Sunday, June 17, 2007

Hours

These long hours
without you
I count on the stars–
they are as endless,
distant,
finally cold.

I have shuttered
the dawn
and become
an astronomer–
keeping company
with stars,
listening
to their anguished
conversations
in crackles, static,
silence, end
transmission–
light waves
vanished.

I understand
them,
burning against
an infinite cold
distant
emptiness,
the long endless
hours then gone.

8 comments:

TheaMak said...

I liked a few things in this a lot, but I also had a little trouble with a couple of things.

This I liked:

"...I count on the stars - they are as endless..."
I know you're not saying "count the stars" but the close relationship between "count" and "endless" is a nice dichotomy. Actually, it's almost mathematical since numbers (and stars) are of course endless to us with our limited scientific knowledge.
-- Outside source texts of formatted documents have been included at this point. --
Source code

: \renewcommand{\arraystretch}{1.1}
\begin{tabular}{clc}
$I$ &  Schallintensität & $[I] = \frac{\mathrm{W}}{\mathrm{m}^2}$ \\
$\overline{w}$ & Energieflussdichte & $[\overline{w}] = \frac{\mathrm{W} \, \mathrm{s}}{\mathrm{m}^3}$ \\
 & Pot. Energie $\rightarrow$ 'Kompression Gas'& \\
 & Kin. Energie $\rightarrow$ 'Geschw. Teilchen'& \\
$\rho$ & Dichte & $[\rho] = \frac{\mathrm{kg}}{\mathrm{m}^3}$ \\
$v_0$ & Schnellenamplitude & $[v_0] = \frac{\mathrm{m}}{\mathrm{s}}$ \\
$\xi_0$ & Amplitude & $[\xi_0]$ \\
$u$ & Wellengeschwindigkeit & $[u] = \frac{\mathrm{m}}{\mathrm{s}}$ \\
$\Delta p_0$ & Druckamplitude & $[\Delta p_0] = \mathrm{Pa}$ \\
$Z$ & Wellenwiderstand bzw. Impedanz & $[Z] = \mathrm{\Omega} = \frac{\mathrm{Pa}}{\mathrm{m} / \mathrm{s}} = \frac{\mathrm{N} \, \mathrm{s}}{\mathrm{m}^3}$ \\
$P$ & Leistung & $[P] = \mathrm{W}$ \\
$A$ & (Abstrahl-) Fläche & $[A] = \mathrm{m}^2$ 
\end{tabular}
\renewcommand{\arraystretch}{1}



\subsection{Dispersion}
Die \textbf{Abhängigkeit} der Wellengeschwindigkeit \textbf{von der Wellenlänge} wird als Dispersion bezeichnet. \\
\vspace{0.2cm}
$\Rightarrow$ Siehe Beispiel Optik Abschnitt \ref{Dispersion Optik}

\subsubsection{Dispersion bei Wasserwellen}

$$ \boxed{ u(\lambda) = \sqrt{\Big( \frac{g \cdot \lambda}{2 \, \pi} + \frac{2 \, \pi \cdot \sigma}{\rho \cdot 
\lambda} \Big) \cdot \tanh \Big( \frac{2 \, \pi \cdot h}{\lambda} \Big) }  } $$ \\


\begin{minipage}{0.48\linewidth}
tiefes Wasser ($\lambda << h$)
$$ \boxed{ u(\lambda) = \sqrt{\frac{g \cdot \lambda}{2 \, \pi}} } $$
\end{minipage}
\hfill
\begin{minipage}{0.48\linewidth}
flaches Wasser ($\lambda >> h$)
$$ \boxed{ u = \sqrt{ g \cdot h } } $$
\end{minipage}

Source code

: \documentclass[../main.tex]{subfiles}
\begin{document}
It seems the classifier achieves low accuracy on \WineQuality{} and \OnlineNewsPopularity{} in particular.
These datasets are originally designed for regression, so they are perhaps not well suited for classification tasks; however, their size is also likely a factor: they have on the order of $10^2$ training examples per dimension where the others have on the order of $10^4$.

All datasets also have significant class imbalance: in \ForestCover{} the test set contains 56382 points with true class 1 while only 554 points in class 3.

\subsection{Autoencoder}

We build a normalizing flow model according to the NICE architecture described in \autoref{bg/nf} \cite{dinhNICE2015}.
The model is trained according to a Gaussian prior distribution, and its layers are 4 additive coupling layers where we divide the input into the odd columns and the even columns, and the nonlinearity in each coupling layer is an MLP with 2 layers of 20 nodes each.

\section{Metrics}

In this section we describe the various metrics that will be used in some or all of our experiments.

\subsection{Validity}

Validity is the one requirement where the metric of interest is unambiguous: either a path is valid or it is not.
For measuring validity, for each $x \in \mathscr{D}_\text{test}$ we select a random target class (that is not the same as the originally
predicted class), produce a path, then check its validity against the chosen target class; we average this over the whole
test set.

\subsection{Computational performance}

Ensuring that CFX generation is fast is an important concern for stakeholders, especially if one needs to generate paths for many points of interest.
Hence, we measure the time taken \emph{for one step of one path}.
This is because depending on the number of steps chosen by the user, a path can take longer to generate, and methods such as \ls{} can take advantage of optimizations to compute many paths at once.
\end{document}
"I have shuttered the dawn and become an astronomer..."

Would it be a little smoother if it read, "I shuttered the dawn and became an astronomer"?

Thanks for the piece. :)

P.B. said...

Okay, this one was bugging me so I tinkered a bit. I think it reads smother now. And I did was "become and astronomer", don't know why exactly, but I like it. :) Thanks for the comments Thea. Anybody else?

Roust said...

You count hours on stars? Is that where they're made, or is it that during the hours, you count on the stars? If so, what do you count on them for? The point is, It's a nice jumble of words, but it's really difficult to make out which of several possible meanings you intend, and while I'm at it, what are they as "endless, distant, and cold" AS, as "you" or as "hours" or did we miss the rest?

Anguished stars is a new idea, but your use of the sounds that are picked up from the stars to support the image establishes it well.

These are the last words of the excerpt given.